◆ **Assigned task**
Only one span of the listing below is wanted: the lines from the one with "7. [Reflection](#reflection)" through the one with "- **Enhances patient quality of life**", reproduced exactly, both ends kept.

Top of Records for the task

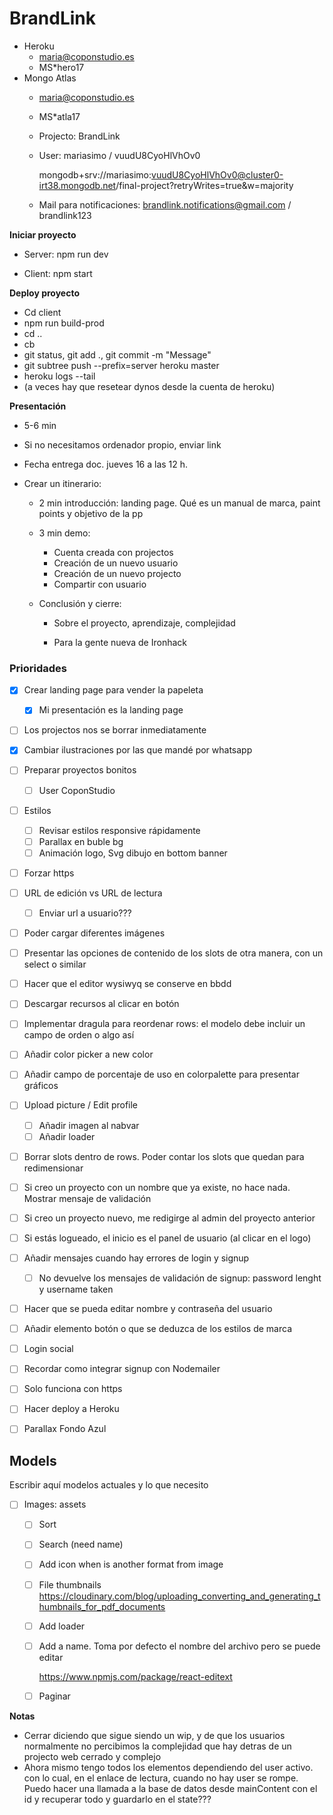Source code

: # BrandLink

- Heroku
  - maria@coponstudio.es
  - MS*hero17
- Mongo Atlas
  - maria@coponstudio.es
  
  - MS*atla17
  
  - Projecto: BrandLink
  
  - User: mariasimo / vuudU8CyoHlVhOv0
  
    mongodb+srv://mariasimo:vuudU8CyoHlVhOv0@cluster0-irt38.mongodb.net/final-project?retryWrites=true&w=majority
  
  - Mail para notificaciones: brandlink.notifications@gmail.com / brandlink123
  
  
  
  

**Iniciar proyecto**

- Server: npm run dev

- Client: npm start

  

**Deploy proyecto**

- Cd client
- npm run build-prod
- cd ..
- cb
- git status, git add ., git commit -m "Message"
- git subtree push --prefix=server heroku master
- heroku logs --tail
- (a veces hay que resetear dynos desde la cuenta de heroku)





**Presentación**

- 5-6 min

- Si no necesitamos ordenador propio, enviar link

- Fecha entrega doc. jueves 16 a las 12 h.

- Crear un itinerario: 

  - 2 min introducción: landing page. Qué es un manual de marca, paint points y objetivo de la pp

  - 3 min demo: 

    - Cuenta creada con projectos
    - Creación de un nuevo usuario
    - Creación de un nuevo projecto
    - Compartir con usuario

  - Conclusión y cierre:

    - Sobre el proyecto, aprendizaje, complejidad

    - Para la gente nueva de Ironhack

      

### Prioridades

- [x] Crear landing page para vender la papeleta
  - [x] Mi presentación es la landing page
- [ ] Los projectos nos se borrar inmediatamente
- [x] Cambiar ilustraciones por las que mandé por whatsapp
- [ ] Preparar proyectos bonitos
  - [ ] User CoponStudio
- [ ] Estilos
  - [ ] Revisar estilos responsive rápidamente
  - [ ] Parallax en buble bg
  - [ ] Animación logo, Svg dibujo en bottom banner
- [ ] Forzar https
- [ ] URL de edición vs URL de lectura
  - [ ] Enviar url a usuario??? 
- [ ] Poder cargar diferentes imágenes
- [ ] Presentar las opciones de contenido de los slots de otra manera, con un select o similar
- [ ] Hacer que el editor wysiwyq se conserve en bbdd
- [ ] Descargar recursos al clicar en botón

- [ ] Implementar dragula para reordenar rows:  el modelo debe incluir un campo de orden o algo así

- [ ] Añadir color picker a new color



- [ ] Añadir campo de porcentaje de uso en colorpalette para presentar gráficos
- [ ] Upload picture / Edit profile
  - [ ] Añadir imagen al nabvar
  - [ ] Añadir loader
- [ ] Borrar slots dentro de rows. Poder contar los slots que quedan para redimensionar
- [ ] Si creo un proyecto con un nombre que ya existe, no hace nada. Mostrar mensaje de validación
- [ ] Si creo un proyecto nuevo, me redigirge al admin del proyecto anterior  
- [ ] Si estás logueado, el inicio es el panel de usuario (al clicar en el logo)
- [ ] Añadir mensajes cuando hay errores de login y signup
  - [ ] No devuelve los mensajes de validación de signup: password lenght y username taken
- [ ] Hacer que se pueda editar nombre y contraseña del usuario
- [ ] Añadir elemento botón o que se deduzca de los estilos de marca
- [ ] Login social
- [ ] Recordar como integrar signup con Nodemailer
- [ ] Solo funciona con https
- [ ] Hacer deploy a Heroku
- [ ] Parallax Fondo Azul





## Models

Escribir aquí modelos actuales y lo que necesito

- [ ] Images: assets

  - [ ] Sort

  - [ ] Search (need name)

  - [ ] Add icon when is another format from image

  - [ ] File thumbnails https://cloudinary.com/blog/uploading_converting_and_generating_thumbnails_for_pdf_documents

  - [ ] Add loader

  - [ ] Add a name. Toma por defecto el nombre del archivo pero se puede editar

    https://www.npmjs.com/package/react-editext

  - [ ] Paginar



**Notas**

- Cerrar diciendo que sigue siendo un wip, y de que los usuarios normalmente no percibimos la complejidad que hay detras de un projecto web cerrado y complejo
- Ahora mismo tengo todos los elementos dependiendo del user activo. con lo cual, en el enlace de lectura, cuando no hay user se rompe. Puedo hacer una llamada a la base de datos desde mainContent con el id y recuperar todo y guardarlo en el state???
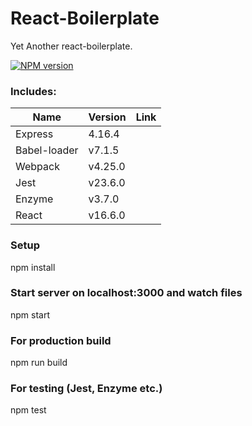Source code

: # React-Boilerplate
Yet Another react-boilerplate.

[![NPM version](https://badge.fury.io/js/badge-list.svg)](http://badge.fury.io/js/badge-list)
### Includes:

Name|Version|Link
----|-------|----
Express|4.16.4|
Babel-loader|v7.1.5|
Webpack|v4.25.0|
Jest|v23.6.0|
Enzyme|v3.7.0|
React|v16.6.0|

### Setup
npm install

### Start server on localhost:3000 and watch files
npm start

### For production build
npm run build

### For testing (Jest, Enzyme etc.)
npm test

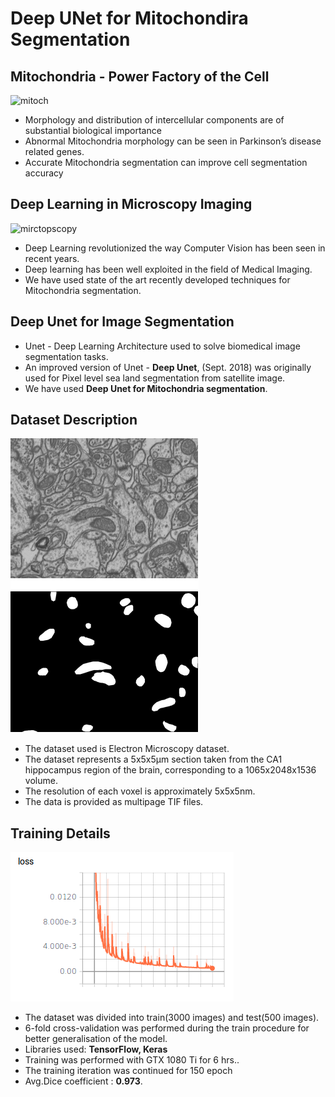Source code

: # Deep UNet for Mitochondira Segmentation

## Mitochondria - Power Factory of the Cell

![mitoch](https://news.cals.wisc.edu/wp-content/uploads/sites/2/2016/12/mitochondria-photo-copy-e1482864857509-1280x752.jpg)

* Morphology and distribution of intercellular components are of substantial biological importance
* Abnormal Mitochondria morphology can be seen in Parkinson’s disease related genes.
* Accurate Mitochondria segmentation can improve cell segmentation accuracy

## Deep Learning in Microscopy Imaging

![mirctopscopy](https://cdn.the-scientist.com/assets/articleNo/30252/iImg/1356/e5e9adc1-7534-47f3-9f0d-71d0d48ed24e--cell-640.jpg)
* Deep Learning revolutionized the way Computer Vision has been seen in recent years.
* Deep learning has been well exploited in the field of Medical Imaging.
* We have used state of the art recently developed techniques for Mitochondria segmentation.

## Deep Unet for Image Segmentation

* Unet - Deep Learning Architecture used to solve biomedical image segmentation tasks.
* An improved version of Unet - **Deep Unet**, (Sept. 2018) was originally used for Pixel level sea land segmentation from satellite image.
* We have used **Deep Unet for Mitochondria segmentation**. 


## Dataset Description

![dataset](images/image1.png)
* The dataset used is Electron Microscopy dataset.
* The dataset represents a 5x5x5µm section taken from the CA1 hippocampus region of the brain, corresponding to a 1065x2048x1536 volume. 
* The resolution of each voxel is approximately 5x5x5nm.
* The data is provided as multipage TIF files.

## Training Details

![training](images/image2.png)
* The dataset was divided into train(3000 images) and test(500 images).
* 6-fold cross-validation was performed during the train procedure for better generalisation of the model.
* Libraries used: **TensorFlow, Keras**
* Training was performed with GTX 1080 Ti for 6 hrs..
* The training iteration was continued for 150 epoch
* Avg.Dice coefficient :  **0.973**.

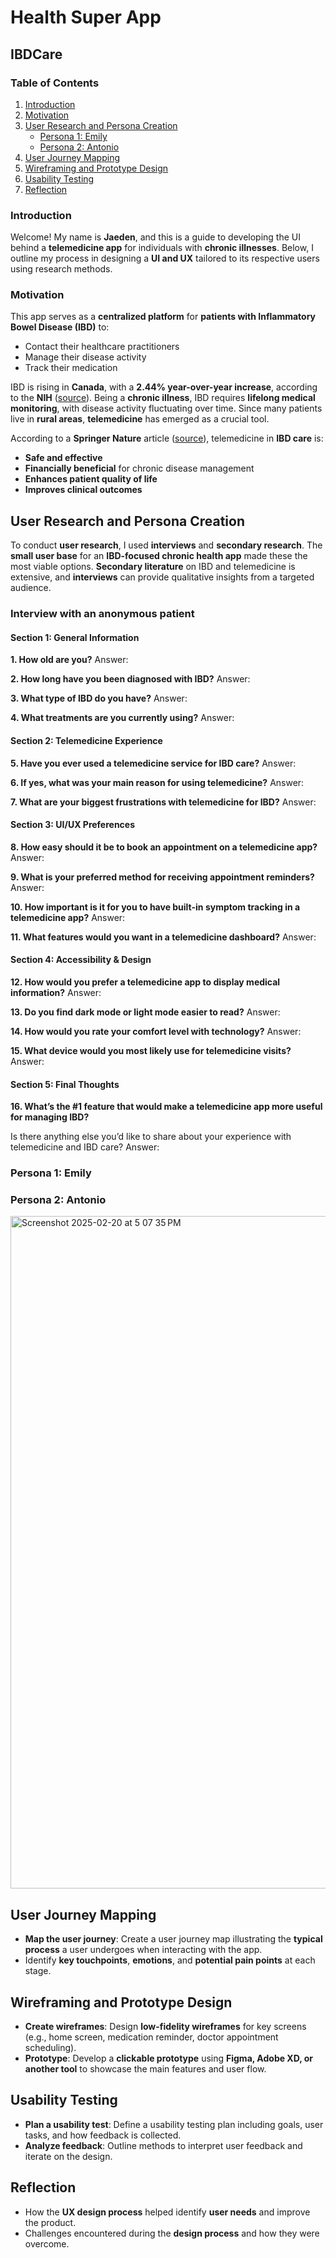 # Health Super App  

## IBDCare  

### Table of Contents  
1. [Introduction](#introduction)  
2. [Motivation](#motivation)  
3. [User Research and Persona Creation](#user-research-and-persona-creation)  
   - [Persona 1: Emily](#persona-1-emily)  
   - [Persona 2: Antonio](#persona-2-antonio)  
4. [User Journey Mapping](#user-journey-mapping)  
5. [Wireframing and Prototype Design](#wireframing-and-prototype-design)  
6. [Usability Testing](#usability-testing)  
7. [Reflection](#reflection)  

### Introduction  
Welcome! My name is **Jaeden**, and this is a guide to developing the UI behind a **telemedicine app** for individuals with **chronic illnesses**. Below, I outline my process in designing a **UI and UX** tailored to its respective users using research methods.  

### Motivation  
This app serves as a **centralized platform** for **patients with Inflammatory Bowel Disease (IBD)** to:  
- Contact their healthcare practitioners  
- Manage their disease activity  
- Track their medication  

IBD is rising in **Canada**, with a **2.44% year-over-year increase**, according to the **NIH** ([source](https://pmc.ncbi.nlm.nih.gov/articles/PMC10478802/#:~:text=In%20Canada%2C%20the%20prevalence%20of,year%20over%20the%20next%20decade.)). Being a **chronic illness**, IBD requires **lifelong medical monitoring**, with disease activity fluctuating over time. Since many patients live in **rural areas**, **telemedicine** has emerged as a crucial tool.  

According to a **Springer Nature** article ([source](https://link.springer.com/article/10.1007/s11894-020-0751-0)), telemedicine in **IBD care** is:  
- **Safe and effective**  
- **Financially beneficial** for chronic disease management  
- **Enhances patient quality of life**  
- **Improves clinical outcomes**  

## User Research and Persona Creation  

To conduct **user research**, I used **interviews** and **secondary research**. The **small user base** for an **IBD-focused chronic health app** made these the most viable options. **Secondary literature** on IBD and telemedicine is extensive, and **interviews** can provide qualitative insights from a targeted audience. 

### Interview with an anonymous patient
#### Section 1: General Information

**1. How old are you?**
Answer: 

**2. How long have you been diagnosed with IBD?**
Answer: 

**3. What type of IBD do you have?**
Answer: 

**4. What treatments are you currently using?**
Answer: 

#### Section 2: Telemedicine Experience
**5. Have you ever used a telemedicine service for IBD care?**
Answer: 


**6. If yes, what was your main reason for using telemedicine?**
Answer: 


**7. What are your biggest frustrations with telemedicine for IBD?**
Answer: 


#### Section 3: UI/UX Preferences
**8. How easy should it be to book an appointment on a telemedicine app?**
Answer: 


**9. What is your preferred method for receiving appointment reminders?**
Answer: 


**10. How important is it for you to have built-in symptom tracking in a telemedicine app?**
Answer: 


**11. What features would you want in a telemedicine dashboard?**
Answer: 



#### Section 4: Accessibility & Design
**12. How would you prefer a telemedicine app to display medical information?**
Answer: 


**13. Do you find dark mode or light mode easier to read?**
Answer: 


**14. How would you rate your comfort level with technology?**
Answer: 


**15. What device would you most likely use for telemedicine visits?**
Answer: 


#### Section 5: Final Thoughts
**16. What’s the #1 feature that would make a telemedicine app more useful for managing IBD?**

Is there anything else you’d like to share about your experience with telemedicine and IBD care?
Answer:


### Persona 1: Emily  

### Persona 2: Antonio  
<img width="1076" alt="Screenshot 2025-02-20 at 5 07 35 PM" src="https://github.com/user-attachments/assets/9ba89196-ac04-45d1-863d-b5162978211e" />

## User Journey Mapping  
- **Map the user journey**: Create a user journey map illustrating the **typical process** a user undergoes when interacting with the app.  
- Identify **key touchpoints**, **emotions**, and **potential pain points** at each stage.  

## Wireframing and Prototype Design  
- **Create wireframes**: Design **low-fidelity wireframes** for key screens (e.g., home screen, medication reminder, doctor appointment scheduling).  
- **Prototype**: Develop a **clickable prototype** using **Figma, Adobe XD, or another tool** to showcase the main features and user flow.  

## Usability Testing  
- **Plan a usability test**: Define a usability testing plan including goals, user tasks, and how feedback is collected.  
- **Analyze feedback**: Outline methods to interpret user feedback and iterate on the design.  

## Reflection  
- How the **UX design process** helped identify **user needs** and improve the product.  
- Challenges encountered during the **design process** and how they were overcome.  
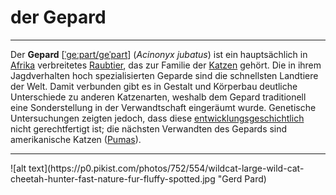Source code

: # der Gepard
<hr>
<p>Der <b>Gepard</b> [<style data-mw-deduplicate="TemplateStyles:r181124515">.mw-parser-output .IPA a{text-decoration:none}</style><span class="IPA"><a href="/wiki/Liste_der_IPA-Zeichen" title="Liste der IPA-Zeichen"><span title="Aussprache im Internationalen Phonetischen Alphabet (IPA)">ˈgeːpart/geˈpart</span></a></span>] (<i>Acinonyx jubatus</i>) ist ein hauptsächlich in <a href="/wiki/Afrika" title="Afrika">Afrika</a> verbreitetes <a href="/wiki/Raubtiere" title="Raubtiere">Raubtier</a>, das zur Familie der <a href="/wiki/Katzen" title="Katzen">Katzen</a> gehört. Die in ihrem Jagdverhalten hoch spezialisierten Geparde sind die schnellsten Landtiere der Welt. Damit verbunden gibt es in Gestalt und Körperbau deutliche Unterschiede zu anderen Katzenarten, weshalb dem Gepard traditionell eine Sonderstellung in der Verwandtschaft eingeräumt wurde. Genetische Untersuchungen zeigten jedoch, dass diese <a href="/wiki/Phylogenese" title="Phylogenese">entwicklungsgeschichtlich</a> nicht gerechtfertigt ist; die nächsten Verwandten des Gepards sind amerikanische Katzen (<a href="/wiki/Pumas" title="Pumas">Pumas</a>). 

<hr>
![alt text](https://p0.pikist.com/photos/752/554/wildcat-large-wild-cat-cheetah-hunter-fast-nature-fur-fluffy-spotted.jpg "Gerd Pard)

Bottom of Records for the task

◆ **Your response**
7. [Reflection](#reflection)  

### Introduction  
Welcome! My name is **Jaeden**, and this is a guide to developing the UI behind a **telemedicine app** for individuals with **chronic illnesses**. Below, I outline my process in designing a **UI and UX** tailored to its respective users using research methods.  

### Motivation  
This app serves as a **centralized platform** for **patients with Inflammatory Bowel Disease (IBD)** to:  
- Contact their healthcare practitioners  
- Manage their disease activity  
- Track their medication  

IBD is rising in **Canada**, with a **2.44% year-over-year increase**, according to the **NIH** ([source](https://pmc.ncbi.nlm.nih.gov/articles/PMC10478802/#:~:text=In%20Canada%2C%20the%20prevalence%20of,year%20over%20the%20next%20decade.)). Being a **chronic illness**, IBD requires **lifelong medical monitoring**, with disease activity fluctuating over time. Since many patients live in **rural areas**, **telemedicine** has emerged as a crucial tool.  

According to a **Springer Nature** article ([source](https://link.springer.com/article/10.1007/s11894-020-0751-0)), telemedicine in **IBD care** is:  
- **Safe and effective**  
- **Financially beneficial** for chronic disease management  
- **Enhances patient quality of life**  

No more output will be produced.